American soldier in the American Civil War

Charles Amory Clark (January 26, 1841 - December 22, 1913) was an American soldier who fought in the American Civil War. Clark received the country's highest award for bravery during combat, the Medal of Honor, for his action at Brooks Ford, Virginia on May 4, 1863. He was honored with the award on May 13, 1896.

==Biography==
Clark was born in Sangerville, Maine on January 26, 1841. He enlisted with the 6th Maine Infantry in July 1861, and was commissioned as a lieutenant in February 1862. He later served as captain and assistant adjutant general of volunteers from May to October 1864.

After the war, he worked as a lawyer in Cedar Rapids, Iowa. He was active in the Grand Army of the Republic, and was elected its national judge advocate general in 1905 and the department commander of Iowa in 1906. He was also a companion of the Iowa Commandery of the Military Order of the Loyal Legion of the United States. He was named a regent of the University of Iowa in 1907.

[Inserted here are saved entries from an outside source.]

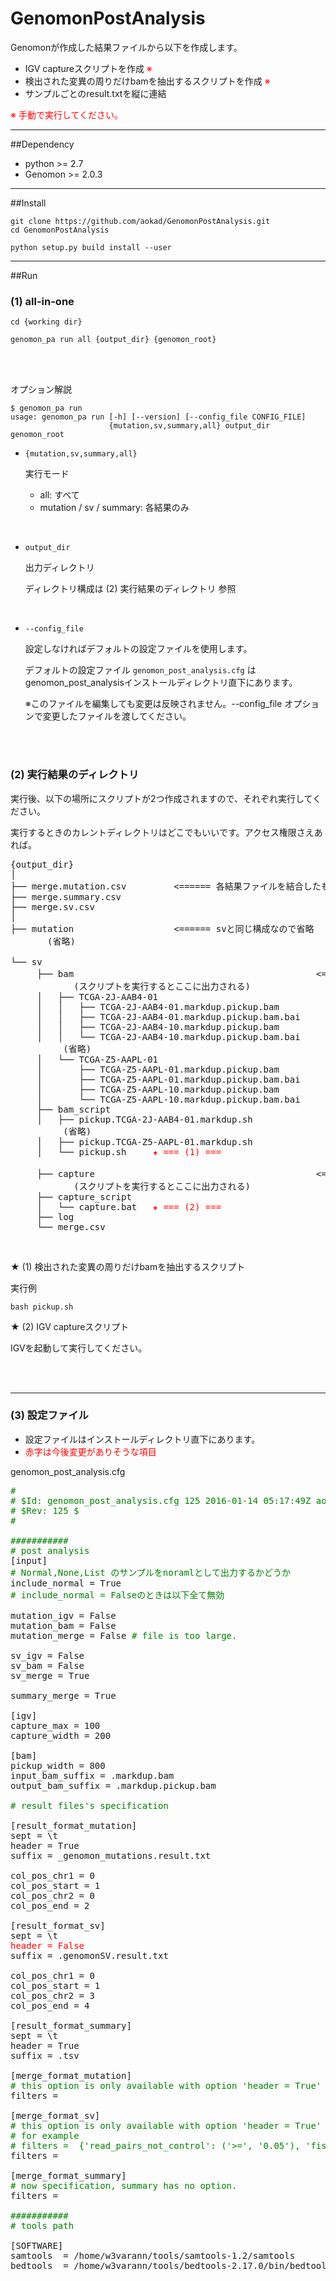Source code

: # GenomonPostAnalysis

Genomonが作成した結果ファイルから以下を作成します。

 - IGV captureスクリプトを作成 <font color="red">※</font>
 - 検出された変異の周りだけbamを抽出するスクリプトを作成 <font color="red">※</font>
 - サンプルごとのresult.txtを縦に連結
 
 <font color="red">※ 手動で実行してください。</font>
 
-------------------------------------------------------------------------

##Dependency

 - python >= 2.7
 - Genomon >= 2.0.3

-------------------------------------------------------------------------

##Install

```
git clone https://github.com/aokad/GenomonPostAnalysis.git
cd GenomonPostAnalysis

python setup.py build install --user
```

-------------------------------------------------------------------------

##Run

### (1) all-in-one

```
cd {working dir}

genomon_pa run all {output_dir} {genomon_root}
```

<br>
<br>

オプション解説

```
$ genomon_pa run
usage: genomon_pa run [-h] [--version] [--config_file CONFIG_FILE]
                      {mutation,sv,summary,all} output_dir genomon_root

```
 - `{mutation,sv,summary,all}`

    実行モード
    
    - all: すべて
    - mutation / sv / summary: 各結果のみ

<br>

 - `output_dir`

    出力ディレクトリ
    
    ディレクトリ構成は (2) 実行結果のディレクトリ 参照

<br>

 - `--config_file` 

    設定しなければデフォルトの設定ファイルを使用します。

    デフォルトの設定ファイル `genomon_post_analysis.cfg` はgenomon_post_analysisインストールディレクトリ直下にあります。

    ※このファイルを編集しても変更は反映されません。--config_file オプションで変更したファイルを渡してください。

<br>
<br>


### (2) 実行結果のディレクトリ

実行後、以下の場所にスクリプトが2つ作成されますので、それぞれ実行してください。

実行するときのカレントディレクトリはどこでもいいです。アクセス権限さえあれば。

<pre>
{output_dir}
│
├── merge.mutation.csv         <====== 各結果ファイルを結合したもの
├── merge.summary.csv
├── merge.sv.csv
│
├── mutation                   <====== svと同じ構成なので省略
       (省略)

└── sv
     ├── bam                                              <==== 検出された変異の周りだけ切り取ったbam
            (スクリプトを実行するとここに出力される)
     │   ├── TCGA-2J-AAB4-01
     │   │   ├── TCGA-2J-AAB4-01.markdup.pickup.bam
     │   │   ├── TCGA-2J-AAB4-01.markdup.pickup.bam.bai
     │   │   ├── TCGA-2J-AAB4-10.markdup.pickup.bam
     │   │   └── TCGA-2J-AAB4-10.markdup.pickup.bam.bai
          (省略)
     │   └── TCGA-Z5-AAPL-01
     │       ├── TCGA-Z5-AAPL-01.markdup.pickup.bam
     │       ├── TCGA-Z5-AAPL-01.markdup.pickup.bam.bai
     │       ├── TCGA-Z5-AAPL-10.markdup.pickup.bam
     │       └── TCGA-Z5-AAPL-10.markdup.pickup.bam.bai
     ├── bam_script
     │   ├── pickup.TCGA-2J-AAB4-01.markdup.sh
          (省略)
     │   ├── pickup.TCGA-Z5-AAPL-01.markdup.sh
     │   └── pickup.sh     <font color="red">★ === (1) ===</font>
  
     ├── capture                                          <==== IGVキャプチャ画像
            (スクリプトを実行するとここに出力される)
     ├── capture_script
     │   └── capture.bat   <font color="red">★ === (2) ===</font>
     ├── log
     └── merge.csv
</pre>

<br>

★ (1) 検出された変異の周りだけbamを抽出するスクリプト

実行例

```
bash pickup.sh
```

★ (2) IGV captureスクリプト

IGVを起動して実行してください。

<br>
<br>

-------------------------------------------------------------------------

### (3) 設定ファイル

 - 設定ファイルはインストールディレクトリ直下にあります。
 - <font color="red">赤字は今後変更がありそうな項目</font>

genomon_post_analysis.cfg

<pre>
<font color="green"># 
# $Id: genomon_post_analysis.cfg 125 2016-01-14 05:17:49Z aokada $
# $Rev: 125 $
# 

###########
# post analysis</font>
[input]
<font color="green"># Normal,None,List のサンプルをnoramlとして出力するかどうか</font>
include_normal = True
<font color="green"># include_normal = Falseのときは以下全て無効</font>

mutation_igv = False
mutation_bam = False
mutation_merge = False <font color="green"># file is too large.</font>

sv_igv = False
sv_bam = False
sv_merge = True

summary_merge = True

[igv]
capture_max = 100
capture_width = 200

[bam]
pickup_width = 800
input_bam_suffix = .markdup.bam
output_bam_suffix = .markdup.pickup.bam

<font color="green"># result files's specification</font>

[result_format_mutation]
sept = \t
header = True
suffix = _genomon_mutations.result.txt

col_pos_chr1 = 0
col_pos_start = 1
col_pos_chr2 = 0
col_pos_end = 2

[result_format_sv]
sept = \t
<font color="red">header = False</font>
suffix = .genomonSV.result.txt

col_pos_chr1 = 0
col_pos_start = 1
col_pos_chr2 = 3
col_pos_end = 4

[result_format_summary]
sept = \t
header = True
suffix = .tsv

[merge_format_mutation]
<font color="green"># this option is only available with option 'header = True'</font>
filters = 

[merge_format_sv]
<font color="green"># this option is only available with option 'header = True'
# for example
# filters =  {'read_pairs_not_control': ('>=', '0.05'), 'fisher': ('>=', '2')}</font>
filters = 

[merge_format_summary]
<font color="green"># now specification, summary has no option.</font>
filters = 

<font color="green">###########
# tools path</font>

[SOFTWARE]
samtools  = /home/w3varann/tools/samtools-1.2/samtools
bedtools  = /home/w3varann/tools/bedtools-2.17.0/bin/bedtools

</pre>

Clark died at his home in Cedar Rapids on December 22, 1913, and his remains are interred at the Oak Hill Cemetery.

==Medal of Honor citation==

Having voluntarily taken command of his regiment in the absence of its commander, at great personal risk and with remarkable presence of mind and fertility of resource led the command down an exceedingly precipitous embankment to the Rappahannock River and by his gallantry, coolness, and good judgment in the face of the enemy saved the command from capture or destruction.